Katie MacDonald, wearing a white T-shirt, stands on a street in the Dominican Republic

Student Profile: Katie MacDonald

For Katie MacDonald, an elementary school teacher in the Dominican Republic, earning her Master of Teaching from UVA has created new opportunities to impact the educational system in her community.

Laura Hoxworth

Teaching has always been more than a job for Katie Macdonald. By following a passion for helping others, she has built a career around making an impact – not only for individual students, but for her entire community.

MacDonald, a student in the online Master of Teaching program at the UVA School of Education and Human Development, is an elementary school teacher in San Francisco de Macoris, the third-largest city in the Dominican Republic.

Born and raised in Chesapeake, Virginia, by two teachers, MacDonald was initially hesitant to follow her parents’ footsteps into education. But through volunteer work with English learners in high school and college, she couldn’t deny her own call to teaching. “Once I saw the need, as well as its alignment with my interests in culture and supporting those who have been missed or unseen, that’s where things really shifted,” she said.

In 2017, MacDonald graduated from Virginia Tech with an undergraduate degree in human development with a focus in education. She felt that she needed time in the classroom before pursuing master’s work, so she took an internship with TeachBeyond, a faith-based nonprofit that supports education around the world. For five months, she taught English to adults and worked in the after-school program with preschool-age children in San Francisco de Macoris.

While she only intended to stay for the internship, after returning to the states, MacDonald felt drawn back to the Dominican Republic. On a visit to her old school, she remembers walking into a classroom where elementary school students were brainstorming creative ideas of what to do with a cardboard box.

“They're making these rocket ships and towers, creating their own stories to explore and engage with the content,” she said. “And when I saw these kids, and watched the faculty who had this unified vision that created an atmosphere of acceptance and exploration... sometimes you just have this intuition. That was the moment for me where I said, ‘Yeah, I'm going to go back as a full-time teacher.’”

In 2020, MacDonald moved back to the Dominican to serve as a lead second grade teacher. Through a pandemic, virtual classes, power outages and language barriers, she has taught the same group of students from second through fourth grade. Despite the challenges, MacDonald knew she had found her calling working with elementary students.

She decided it was time to pursue a master’s degree to deepen her knowledge of education. Several friends recommended that she look at UVA for high-quality programs, but MacDonald was also looking for something purposeful, a program that she felt shared her teaching philosophy.

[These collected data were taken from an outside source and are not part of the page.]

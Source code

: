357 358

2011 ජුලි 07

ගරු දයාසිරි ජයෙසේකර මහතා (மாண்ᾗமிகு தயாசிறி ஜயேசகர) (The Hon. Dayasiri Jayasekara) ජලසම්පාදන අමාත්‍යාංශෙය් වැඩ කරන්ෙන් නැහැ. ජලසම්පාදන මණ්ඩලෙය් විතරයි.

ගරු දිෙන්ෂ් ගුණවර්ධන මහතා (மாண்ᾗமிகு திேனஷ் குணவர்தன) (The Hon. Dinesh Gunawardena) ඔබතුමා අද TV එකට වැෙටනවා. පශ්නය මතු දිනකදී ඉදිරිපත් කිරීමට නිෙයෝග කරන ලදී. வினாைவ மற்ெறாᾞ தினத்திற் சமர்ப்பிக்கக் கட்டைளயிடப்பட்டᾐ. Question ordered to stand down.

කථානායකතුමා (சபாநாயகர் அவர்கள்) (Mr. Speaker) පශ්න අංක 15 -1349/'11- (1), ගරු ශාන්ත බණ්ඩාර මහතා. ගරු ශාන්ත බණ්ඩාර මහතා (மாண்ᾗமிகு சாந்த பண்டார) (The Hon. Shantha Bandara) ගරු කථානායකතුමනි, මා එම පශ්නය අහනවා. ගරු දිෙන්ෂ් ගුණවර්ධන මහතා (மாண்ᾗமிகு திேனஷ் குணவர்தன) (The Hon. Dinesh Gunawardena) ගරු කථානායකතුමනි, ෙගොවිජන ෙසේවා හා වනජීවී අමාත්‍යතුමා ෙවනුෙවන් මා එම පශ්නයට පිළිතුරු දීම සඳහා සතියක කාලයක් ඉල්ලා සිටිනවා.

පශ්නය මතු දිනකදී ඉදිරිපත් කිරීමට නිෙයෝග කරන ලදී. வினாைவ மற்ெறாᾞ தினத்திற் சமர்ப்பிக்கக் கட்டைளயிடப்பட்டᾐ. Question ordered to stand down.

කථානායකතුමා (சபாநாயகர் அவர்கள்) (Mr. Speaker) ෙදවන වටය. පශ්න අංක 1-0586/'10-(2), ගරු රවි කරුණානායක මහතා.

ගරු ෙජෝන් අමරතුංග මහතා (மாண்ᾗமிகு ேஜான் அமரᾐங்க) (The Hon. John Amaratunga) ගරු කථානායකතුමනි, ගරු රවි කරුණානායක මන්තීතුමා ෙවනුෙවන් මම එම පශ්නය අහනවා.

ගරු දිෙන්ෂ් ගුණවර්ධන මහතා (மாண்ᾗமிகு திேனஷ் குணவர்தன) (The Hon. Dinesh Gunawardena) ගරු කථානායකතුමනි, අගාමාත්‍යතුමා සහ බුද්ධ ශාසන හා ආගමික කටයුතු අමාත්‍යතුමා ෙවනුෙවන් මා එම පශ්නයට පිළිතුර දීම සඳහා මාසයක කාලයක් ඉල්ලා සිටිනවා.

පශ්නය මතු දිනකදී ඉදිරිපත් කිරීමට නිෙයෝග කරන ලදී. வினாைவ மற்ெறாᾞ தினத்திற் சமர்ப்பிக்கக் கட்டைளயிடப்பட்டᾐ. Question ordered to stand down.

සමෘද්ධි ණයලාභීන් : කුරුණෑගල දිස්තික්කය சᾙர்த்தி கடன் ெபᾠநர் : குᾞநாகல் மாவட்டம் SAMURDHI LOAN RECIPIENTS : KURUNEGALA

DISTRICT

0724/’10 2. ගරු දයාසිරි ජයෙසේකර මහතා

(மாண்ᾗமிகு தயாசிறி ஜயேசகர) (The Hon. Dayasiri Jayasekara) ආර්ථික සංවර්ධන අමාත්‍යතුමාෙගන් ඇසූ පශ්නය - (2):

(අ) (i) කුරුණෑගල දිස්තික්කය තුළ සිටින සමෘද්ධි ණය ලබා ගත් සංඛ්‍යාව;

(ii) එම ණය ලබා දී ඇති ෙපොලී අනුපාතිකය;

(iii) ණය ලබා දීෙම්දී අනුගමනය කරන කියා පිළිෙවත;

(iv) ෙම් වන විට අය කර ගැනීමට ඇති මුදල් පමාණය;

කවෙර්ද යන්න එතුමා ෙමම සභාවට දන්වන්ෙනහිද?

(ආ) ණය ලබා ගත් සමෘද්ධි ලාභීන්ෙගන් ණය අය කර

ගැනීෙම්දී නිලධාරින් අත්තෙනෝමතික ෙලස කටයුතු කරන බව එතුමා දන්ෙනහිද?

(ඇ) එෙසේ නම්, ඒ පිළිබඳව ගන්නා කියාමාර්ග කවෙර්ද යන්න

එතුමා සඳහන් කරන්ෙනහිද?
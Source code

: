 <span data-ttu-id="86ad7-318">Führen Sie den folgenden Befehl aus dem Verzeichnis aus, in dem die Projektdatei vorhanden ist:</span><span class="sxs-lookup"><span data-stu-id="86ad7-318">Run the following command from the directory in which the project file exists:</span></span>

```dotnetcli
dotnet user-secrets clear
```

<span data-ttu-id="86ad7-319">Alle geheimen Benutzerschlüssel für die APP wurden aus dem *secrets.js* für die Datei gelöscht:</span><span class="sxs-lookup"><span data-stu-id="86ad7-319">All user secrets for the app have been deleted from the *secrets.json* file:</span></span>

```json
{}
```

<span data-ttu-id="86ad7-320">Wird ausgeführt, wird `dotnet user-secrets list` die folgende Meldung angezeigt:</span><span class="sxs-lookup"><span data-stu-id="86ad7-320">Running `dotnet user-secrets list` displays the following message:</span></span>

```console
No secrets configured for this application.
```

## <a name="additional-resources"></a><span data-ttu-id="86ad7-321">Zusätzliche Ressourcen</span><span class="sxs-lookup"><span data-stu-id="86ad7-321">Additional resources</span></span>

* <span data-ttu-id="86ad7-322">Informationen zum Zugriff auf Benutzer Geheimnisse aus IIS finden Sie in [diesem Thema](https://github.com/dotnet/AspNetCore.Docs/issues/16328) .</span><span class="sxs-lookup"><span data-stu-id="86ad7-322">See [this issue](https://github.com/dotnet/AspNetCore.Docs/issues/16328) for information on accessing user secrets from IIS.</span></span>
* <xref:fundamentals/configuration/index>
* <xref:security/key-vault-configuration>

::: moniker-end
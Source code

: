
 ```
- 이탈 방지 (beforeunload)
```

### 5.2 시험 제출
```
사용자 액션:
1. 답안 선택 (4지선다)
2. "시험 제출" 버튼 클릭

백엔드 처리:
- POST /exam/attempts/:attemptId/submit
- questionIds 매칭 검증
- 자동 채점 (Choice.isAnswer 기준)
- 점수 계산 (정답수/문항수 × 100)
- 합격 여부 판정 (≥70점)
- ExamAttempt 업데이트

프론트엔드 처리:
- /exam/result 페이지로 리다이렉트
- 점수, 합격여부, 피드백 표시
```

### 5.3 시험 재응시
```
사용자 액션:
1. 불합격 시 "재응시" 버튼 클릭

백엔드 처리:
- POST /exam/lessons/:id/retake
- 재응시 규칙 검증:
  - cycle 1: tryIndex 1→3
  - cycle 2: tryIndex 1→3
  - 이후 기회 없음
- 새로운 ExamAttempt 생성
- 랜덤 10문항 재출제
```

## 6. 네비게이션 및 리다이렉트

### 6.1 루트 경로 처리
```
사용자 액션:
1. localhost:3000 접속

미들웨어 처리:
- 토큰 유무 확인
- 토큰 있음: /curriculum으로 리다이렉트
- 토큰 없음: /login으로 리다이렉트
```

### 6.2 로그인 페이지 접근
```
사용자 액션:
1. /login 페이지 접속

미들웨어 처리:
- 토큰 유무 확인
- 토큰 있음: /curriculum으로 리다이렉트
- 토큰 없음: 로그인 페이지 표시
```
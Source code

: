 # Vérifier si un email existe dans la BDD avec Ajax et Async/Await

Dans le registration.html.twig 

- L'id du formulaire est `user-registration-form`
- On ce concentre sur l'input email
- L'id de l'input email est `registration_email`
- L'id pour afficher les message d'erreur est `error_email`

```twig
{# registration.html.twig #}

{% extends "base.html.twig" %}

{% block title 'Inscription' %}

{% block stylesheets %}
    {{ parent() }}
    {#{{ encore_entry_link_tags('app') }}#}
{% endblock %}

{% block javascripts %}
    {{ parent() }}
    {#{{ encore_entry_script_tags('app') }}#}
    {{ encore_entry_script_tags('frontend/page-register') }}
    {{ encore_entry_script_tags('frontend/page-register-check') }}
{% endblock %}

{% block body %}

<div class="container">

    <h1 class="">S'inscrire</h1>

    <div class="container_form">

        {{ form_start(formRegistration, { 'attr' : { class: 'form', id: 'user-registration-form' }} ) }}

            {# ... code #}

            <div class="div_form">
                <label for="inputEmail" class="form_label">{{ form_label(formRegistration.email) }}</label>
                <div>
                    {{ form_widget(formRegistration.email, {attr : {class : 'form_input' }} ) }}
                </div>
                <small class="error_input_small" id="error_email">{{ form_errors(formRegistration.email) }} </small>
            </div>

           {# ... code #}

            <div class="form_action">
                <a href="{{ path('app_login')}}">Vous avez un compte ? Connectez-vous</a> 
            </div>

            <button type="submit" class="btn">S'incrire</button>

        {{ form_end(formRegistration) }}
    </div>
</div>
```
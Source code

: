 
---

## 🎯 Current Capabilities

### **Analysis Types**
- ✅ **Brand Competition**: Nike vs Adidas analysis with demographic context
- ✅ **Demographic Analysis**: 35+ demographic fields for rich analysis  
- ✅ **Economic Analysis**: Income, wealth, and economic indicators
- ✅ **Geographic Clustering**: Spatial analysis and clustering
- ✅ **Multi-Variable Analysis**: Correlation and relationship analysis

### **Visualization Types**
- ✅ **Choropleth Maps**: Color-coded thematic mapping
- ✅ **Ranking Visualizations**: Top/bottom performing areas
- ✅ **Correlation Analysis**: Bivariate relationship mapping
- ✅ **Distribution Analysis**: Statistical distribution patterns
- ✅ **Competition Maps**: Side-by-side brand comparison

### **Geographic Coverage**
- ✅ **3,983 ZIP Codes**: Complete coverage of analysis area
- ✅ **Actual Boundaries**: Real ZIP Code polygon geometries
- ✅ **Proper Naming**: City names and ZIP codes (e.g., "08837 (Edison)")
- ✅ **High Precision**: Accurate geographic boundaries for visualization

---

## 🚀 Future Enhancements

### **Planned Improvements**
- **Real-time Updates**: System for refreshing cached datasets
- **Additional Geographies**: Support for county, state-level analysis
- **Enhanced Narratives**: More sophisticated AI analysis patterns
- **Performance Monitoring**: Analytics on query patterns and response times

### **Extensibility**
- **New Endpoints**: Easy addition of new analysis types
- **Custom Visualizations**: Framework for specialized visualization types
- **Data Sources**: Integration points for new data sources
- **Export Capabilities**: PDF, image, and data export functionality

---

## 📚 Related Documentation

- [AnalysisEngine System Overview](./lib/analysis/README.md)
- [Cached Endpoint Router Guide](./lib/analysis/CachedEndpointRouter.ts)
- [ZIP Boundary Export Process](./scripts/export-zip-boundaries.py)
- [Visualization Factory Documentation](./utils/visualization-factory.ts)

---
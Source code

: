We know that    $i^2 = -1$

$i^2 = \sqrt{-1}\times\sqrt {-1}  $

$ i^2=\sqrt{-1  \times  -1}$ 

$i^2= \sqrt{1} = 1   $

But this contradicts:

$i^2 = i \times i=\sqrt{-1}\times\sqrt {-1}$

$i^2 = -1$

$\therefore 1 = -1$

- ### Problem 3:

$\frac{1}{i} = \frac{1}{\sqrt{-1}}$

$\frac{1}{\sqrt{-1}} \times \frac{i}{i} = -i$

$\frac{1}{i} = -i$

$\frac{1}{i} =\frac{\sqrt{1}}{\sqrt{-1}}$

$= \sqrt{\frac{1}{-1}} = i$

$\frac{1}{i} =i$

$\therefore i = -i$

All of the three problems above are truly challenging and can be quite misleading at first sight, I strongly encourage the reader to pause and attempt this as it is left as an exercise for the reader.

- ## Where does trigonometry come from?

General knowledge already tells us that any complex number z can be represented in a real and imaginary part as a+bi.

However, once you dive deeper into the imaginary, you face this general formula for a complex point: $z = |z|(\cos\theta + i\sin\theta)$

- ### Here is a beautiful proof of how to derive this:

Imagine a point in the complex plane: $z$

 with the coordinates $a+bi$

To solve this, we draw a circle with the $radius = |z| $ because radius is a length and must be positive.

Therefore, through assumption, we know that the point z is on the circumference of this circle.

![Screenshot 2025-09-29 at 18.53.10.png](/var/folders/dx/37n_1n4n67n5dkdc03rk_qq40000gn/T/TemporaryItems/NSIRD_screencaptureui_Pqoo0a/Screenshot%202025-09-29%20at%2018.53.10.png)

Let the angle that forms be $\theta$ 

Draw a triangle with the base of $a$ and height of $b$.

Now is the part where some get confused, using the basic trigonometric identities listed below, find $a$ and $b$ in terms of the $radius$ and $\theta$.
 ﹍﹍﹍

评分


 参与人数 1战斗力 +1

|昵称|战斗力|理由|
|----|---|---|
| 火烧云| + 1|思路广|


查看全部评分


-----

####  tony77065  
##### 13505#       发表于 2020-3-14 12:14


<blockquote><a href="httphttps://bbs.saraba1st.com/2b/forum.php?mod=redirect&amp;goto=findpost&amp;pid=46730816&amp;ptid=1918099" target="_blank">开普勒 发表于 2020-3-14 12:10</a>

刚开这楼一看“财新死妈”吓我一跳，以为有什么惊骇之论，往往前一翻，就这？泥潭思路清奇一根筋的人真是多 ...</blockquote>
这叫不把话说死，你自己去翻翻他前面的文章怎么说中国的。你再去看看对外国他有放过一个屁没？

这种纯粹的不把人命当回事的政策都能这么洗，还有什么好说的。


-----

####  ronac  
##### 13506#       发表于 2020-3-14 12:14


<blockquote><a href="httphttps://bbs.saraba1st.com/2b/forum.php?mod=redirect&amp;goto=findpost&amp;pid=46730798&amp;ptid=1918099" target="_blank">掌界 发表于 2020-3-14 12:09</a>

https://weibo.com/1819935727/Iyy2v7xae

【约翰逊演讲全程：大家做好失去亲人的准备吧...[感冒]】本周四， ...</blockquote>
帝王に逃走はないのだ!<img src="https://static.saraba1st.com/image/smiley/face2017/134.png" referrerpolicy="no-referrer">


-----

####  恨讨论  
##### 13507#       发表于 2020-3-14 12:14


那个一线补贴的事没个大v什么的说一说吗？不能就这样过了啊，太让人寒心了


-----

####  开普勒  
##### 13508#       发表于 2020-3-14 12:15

While exploring programs, MacDonald came across a research paper featuring work from UVA faculty about improving educational systems in Latin America. Right away, she knew UVA was the right place for her. “It drew me in to see a team from UVA make the investment to learn first-hand how educators from these countries experienced their educational systems,” she said. “I was like, that's exactly the type of conversation that I want to be having. It just seemed like a really beautiful fit."

MacDonald describes her coursework as “incredibly applicable.”

“I will do reading and the very next week, we'll see that apply into the classroom, or I will see it transfer into a conversation I have with a student,” she said. “There is not a day that passes where I'm not able to use something that I have learned from class.”

But the most impactful part of the experience, she said, has been the support and encouragement from faculty and staff. “Being welcomed in with such a learning attitude, and just the type of availability that these professors have, completely advocating for me every step of the way, has blown me away,” she said.

Whether it was a professor downloading Whatsapp to help her navigate pandemic-related internet outages, or meaningful feedback on assignments, MacDonald said the program has been more than a transfer of knowledge – it's a team effort; a community supporting and learning from one another and working with a shared purpose.

Recently, MacDonald’s school hosted a conference for local teachers. Thirty-seven teachers – from public schools, private schools, homeschool and tutoring programs in different cities across the island – showed up to attend seminars on classroom management, student participation, and more. With the knowledge gained from her coursework at UVA, Macdonald led the seminar on assessment.

The experience opened up a new avenue for creating impact in her community. “The teachers here want to know how to do their jobs well, but they just don’t have access to the training,” she said. “Being able to share these resources with other teachers, who will share them with other teachers – suddenly it doesn’t just impact this school, it impacts all the schools around us.”

MacDonald plans to stay in her current role for at least one more year. After that, she's not sure where her career will take her. But wherever she lands, it will be somewhere she can continue her calling to improve lives through education.  “Whether it's here, or back in the states, or somewhere else, to be in a community where there’s a need, and I can be a hand that reaches out – that's where I want to go,” she said.